Cooper, I., (1953) Ligation of the anterior choroidal artery for involuntary movements:
parkinsonism. Psychiatry Q, 27:317-9 (also presented in BUAV Report, 2007)
RECENT PUBLICATION: Electroconvulsive Therapy Alters Dopamine Signaling in the Striatum of Non-human Primates, A. M. Landau, M. Mallar Chakravarty, C. M. Clark, A. P. Zis and D. Doudet, Neuropsychopharmacology (2010), I-8
PAPERS IN PREPARATION: The following titles are currently in preparation from previous Life Sciences Projects TRIUMF Evaluation Committee studies involving Dr. Doudet:
Electroconvulsive therapy induces alterations in the dopaminergic system in the striatum of non-human primates: a PET study. (A. Landau, M.Chakravarty, C. Clark, A. Zis. DJ Doudet)
Mapping Abnormal Metabolic Brain Function in Parkinsonian Macaques: A FDG PET Study (Y. Ma, S. Peng, J. Flores, V. Sossi, D Eidelberg, DJ Doudet)
(1), (2), (3) http://www.triumf.ca/sites/default/files/LSPEC%20Report_April%202010_2.pdf
UNIVERSITY OF BRITISH COLUMBIA’S EXPERIMENTS ON ANIMALS
TITLE OF RESEARCH: “Vitamin A is systemically bioavailable
following intratracheal administration with surfactant in an animal model
of newborn respiratory distress." Pediatr Res. 2010 Jun; 67(6):619-23.
UBC RESEARCHER(S): AJ Singh, V Bronshtein, M Khashu, K Lee, JE Potts, P Chessex, Department of Pediatrics, Children’s and Women’s Health Center of British Columbia, University of British Columbia
ANIMALS USED IN EXPERIMENT: Twelve newborn piglets on their first or second day of life, purchased through the University of British Columbia (UBC) Animal Care facility.
FUNDING SOURCE: This study was supported, in part, by a University Industry grant from the Canadian Institutes of Health Research (Grant #PP277273).
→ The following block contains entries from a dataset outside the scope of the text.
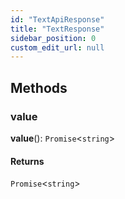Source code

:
 ```yaml
---
id: "TextApiResponse"
title: "TextResponse"
sidebar_position: 0
custom_edit_url: null
---
```


## Methods

### value

**value**(): `Promise`<`string`\>

#### Returns

`Promise`<`string`\>
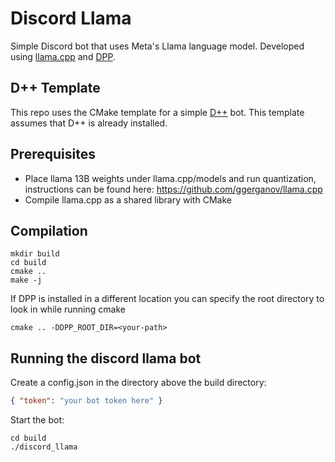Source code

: # Discord Llama
Simple Discord bot that uses Meta's Llama language model.
Developed using [llama.cpp](https://github.com/ggerganov/llama.cpp) and [DPP](https://github.com/brainboxdotcc/DPP).

## D++ Template
This repo uses the CMake template for a simple [D++](https://dpp.dev) bot. This template assumes that D++ is already installed.

## Prerequisites 
* Place llama 13B weights under llama.cpp/models and run quantization, instructions can be found here: https://github.com/ggerganov/llama.cpp
* Compile llama.cpp as a shared library with CMake

## Compilation

    mkdir build
    cd build
    cmake ..
    make -j

If DPP is installed in a different location you can specify the root directory to look in while running cmake 

    cmake .. -DDPP_ROOT_DIR=<your-path>

## Running the discord llama bot

Create a config.json in the directory above the build directory:

```json
{ "token": "your bot token here" }
```

Start the bot:

    cd build
    ./discord_llama



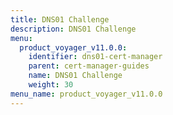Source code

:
 ```yaml
---
title: DNS01 Challenge
description: DNS01 Challenge
menu:
  product_voyager_v11.0.0:
    identifier: dns01-cert-manager
    parent: cert-manager-guides
    name: DNS01 Challenge
    weight: 30
menu_name: product_voyager_v11.0.0
---
```

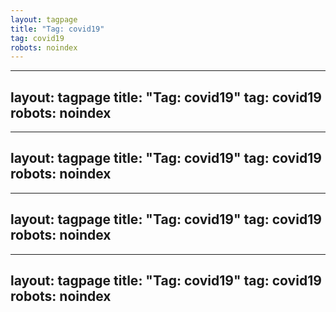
 ```yaml
---
layout: tagpage
title: "Tag: covid19"
tag: covid19
robots: noindex
---
```

---
layout: tagpage
title: "Tag: covid19"
tag: covid19
robots: noindex
---
---
layout: tagpage
title: "Tag: covid19"
tag: covid19
robots: noindex
---
---
layout: tagpage
title: "Tag: covid19"
tag: covid19
robots: noindex
---
---
layout: tagpage
title: "Tag: covid19"
tag: covid19
robots: noindex
---
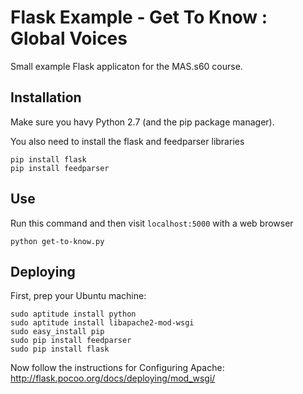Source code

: Flask Example - Get To Know : Global Voices
===========================================

Small example Flask applicaton for the MAS.s60 course.

Installation
------------

Make sure you havy Python 2.7 (and the pip package manager).

You also need to install the flask and feedparser libraries

```
pip install flask
pip install feedparser
```

Use
---

Run this command and then visit `localhost:5000` with a web browser

```
python get-to-know.py
```

Deploying
---------

First, prep your Ubuntu machine:
```
sudo aptitude install python
sudo aptitude install libapache2-mod-wsgi
sudo easy_install pip
sudo pip install feedparser
sudo pip install flask
```

Now follow the instructions for Configuring Apache:
  http://flask.pocoo.org/docs/deploying/mod_wsgi/


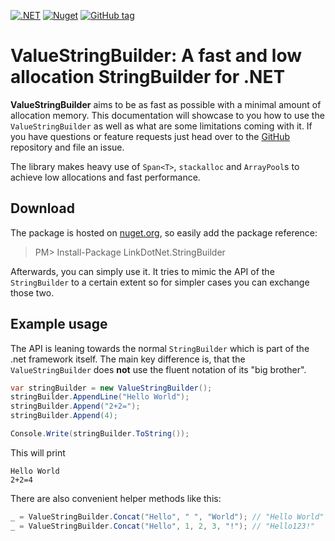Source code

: [![.NET](https://github.com/linkdotnet/StringBuilder/actions/workflows/dotnet.yml/badge.svg)](https://github.com/linkdotnet/StringBuilder/actions/workflows/dotnet.yml)
[![Nuget](https://img.shields.io/nuget/dt/LinkDotNet.StringBuilder)](https://www.nuget.org/packages/LinkDotNet.StringBuilder/)
[![GitHub tag](https://img.shields.io/github/v/tag/linkdotnet/StringBuilder?include_prereleases&logo=github&style=flat-square)](https://github.com/linkdotnet/StringBuilder/releases)

# ValueStringBuilder: A fast and low allocation StringBuilder for .NET

**ValueStringBuilder** aims to be as fast as possible with a minimal amount of allocation memory. This documentation will showcase to you how to use the `ValueStringBuilder` as well as what are some limitations coming with it. If you have questions or feature requests just head over to the [GitHub](https://github.com/linkdotnet/StringBuilder) repository and file an issue.

The library makes heavy use of `Span<T>`, `stackalloc` and `ArrayPool`s to achieve low allocations and fast performance.

## Download
The package is hosted on [nuget.org]((https://www.nuget.org/packages/LinkDotNet.StringBuilder/)), so easily add the package reference:
> PM> Install-Package LinkDotNet.StringBuilder

Afterwards, you can simply use it. It tries to mimic the API of the `StringBuilder` to a certain extent so for simpler cases you can exchange those two.


## Example usage
The API is leaning towards the normal `StringBuilder` which is part of the .net framework itself. The main key difference is, that the `ValueStringBuilder` does **not** use the fluent notation of its "big brother".

```csharp
var stringBuilder = new ValueStringBuilder();
stringBuilder.AppendLine("Hello World");
stringBuilder.Append("2+2=");
stringBuilder.Append(4);

Console.Write(stringBuilder.ToString());
```

This will print
```
Hello World
2+2=4
```

There are also convenient helper methods like this:
```csharp
_ = ValueStringBuilder.Concat("Hello", " ", "World"); // "Hello World"
_ = ValueStringBuilder.Concat("Hello", 1, 2, 3, "!"); // "Hello123!"
```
DESCRIPTION OF EXPERIMENT:
Healthy newborn piglets were experimented on for over four hours. They were anesthetized and, despite the fact that they were breathing naturally, the research team began to ventilate their healthy lungs mechanically. Tubes that supplied the forced breathing air were inserted through a hole cut into the piglets’ throats. Additional instrumentation – for example a catheter through the jugular vein – was then applied to their bodies to monitor the level of oxygen their forced breathing was still supplying to their blood. As these were healthy piglets the researchers needed to injure the piglets' lungs to study breathing failure. Researchers achieved this by repeatedly filling the piglets' lungs with salt water, on average 13 times per piglet. Thirty minutes after the lungs had been injured the piglets were treated. To compare the results of three different types of treatments, three groups of piglets were formed and each of the groups given a different treatment. Some of the piglets showed some improvement, though their lungs remained badly injured. One piglet died before the four-hour study period was completed. The remaining eleven piglets were killed by intravenous overdose of pentobarbital after the four hours and their livers were analyzed.